Microsoft and LG Electronics plan to offer a rotating collection of free apps to owners of LG-built Windows Phone 7 smartphones.
Microsoft and LG Electronics plan to offer 10 free mobile applications to
owners of LG-built Windows Phone 7 smartphones. LG will offer 10 new apps
every 60 days, via the Application Store preinstalled on its devices.
"When we pledged early this year to support Microsoft's smartphone
strategy, we knew we were making a decision that had the potential to create
ripples in the ecosystem," Chang Ma, vice president of LG's mobile
communications marketing strategy team,
wrote
in a Nov. 4 statement. "Microsoft's commitment to the developer
community is well known and respected in the industry, and we look forward to
seeing this partnership with Microsoft lead to greater things."
The 10 apps themselves will hail from a variety of categories, such as
social connectivity and gaming, and have a $30 retail value.

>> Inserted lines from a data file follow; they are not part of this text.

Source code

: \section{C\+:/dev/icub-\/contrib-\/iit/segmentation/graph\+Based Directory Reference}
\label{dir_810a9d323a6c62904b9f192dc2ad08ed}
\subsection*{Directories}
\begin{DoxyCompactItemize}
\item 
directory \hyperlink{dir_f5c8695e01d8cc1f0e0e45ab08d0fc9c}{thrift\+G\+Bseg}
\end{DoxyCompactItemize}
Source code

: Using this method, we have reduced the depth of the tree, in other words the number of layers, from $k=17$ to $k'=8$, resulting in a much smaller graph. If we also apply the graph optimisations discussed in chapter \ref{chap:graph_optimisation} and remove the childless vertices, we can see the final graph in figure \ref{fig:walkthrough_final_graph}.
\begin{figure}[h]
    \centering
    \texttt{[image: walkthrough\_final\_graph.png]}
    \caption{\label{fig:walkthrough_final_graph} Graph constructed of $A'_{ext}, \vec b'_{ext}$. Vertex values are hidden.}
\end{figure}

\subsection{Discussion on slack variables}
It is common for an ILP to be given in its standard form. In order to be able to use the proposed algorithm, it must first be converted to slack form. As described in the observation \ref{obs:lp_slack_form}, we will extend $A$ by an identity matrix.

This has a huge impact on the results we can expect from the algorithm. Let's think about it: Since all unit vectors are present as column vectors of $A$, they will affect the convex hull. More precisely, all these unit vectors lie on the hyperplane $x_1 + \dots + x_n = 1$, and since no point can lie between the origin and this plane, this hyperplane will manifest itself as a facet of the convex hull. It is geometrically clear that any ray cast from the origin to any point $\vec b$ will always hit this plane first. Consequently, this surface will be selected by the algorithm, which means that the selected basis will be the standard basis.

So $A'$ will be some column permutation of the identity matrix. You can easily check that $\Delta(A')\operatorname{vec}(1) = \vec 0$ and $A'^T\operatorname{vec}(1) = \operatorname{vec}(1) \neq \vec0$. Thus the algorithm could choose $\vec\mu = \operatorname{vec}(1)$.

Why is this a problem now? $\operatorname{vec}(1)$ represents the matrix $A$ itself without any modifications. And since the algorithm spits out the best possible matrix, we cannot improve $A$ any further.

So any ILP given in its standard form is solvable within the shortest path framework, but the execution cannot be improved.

Microsoft is pushing its latest smartphone platform to be a success, in
order to regain ground in mobile lost over the past few years to the likes of
the Apple iPhone and Google Android. The company is reportedly planning to
spend hundreds of millions of dollars on its initial marketing effort, and has
spent the summer encouraging third-party developers to build games and more
productivity-centric apps for the platform.
In international markets, Windows Phone 7 seems to be off to a solid start.
DigiTimes reported in
a Nov. 3 article that sales of HTC-built
Windows Phone 7 smartphones are "better than expected" in Europe
and Australia.
"Early supporters of the new operating system such as South
Korea's Samsung Electronics and LG
Electronics are also experiencing rising demand from carriers," the article
suggested, indicating that the sales information came from unnamed "Taiwan-based
handset makers."
Stocks of Windows Phone 7 devices in the U.K.
are also low, according to new reports from media outlets in that country. "We
will be launching with limited amounts of both our Windows Phone 7 devices, the
HTC 7 Mozart and the Samsung Omnia 7,"
a representative from U.K.
carrier Orange wrote in
an e-mail to Mobile
Today. "We are, however, anticipating that our competitors could be in
a similar situation."
Windows
Phone 7 will make its debut in the U.S. market Nov. 8, carried initially on
AT&T. The carrier's initial push centers on three devices: the HTC
Surround ($199) with a slide-out speaker and kickstand; the Samsung Focus
($199), reportedly the thinnest of the early Windows Phone 7 smartphones; and
the LG Quantum ($199), which features a physical QWERTY keyboard.